* **EXERCISE DESCRIPTION**
The records sit below. Return every line in them that holds the word "using".

(EXERCISE INPUTS)

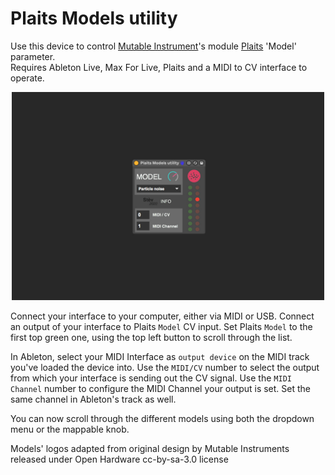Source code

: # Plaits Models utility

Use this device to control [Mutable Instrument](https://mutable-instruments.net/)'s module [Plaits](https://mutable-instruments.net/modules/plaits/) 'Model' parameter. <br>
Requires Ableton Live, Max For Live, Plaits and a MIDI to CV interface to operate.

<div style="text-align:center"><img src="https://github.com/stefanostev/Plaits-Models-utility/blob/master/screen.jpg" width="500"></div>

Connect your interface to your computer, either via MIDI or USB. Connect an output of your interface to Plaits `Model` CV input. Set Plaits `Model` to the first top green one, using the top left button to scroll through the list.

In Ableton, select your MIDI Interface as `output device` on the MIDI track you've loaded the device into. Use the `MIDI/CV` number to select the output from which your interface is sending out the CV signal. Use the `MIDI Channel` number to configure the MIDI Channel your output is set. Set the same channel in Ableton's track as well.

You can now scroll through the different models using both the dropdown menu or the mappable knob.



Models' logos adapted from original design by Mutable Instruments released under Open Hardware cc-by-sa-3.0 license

(End EXERCISE INPUTS)
(EXERCISE INPUTS)

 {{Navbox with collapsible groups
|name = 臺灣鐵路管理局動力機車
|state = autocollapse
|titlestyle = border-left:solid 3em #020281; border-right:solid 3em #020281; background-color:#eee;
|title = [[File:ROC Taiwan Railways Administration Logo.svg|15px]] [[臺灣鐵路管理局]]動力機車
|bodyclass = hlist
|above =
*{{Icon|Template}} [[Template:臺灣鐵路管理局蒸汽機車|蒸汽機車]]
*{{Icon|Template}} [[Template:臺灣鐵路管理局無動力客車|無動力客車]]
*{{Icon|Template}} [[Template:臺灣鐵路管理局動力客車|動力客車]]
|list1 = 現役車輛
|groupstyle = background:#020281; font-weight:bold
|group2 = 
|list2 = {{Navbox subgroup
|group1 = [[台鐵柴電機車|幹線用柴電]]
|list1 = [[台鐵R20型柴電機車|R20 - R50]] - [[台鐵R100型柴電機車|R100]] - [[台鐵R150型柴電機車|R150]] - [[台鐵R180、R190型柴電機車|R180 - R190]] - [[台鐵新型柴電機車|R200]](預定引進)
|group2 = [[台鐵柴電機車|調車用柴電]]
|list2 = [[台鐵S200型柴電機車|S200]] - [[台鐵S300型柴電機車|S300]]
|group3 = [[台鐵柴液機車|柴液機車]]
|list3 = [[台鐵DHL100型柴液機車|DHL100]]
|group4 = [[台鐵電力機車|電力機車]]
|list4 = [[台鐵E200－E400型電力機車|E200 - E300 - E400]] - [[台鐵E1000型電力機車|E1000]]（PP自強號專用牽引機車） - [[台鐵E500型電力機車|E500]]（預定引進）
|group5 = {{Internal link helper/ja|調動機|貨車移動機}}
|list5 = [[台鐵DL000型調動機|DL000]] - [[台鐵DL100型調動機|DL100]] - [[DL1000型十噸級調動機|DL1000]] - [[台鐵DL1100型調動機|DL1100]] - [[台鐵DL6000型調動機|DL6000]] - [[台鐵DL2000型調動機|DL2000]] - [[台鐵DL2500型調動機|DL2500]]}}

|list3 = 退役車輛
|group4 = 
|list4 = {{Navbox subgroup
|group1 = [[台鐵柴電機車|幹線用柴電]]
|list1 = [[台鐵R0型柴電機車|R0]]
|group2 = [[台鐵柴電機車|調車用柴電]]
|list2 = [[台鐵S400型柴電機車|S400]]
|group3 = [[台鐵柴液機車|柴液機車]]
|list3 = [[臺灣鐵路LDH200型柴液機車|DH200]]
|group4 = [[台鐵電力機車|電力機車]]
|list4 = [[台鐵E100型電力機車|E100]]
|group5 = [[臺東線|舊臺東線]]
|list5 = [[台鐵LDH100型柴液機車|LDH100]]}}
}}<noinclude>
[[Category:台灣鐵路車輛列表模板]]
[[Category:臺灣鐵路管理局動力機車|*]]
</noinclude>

(End EXERCISE INPUTS)
(EXERCISE INPUTS)

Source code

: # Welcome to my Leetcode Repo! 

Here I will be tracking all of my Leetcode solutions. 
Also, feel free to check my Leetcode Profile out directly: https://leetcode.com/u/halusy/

(End EXERCISE INPUTS)

* **RESULT**
Connect your interface to your computer, either via MIDI or USB. Connect an output of your interface to Plaits `Model` CV input. Set Plaits `Model` to the first top green one, using the top left button to scroll through the list.
You can now scroll through the different models using both the dropdown menu or the mappable knob.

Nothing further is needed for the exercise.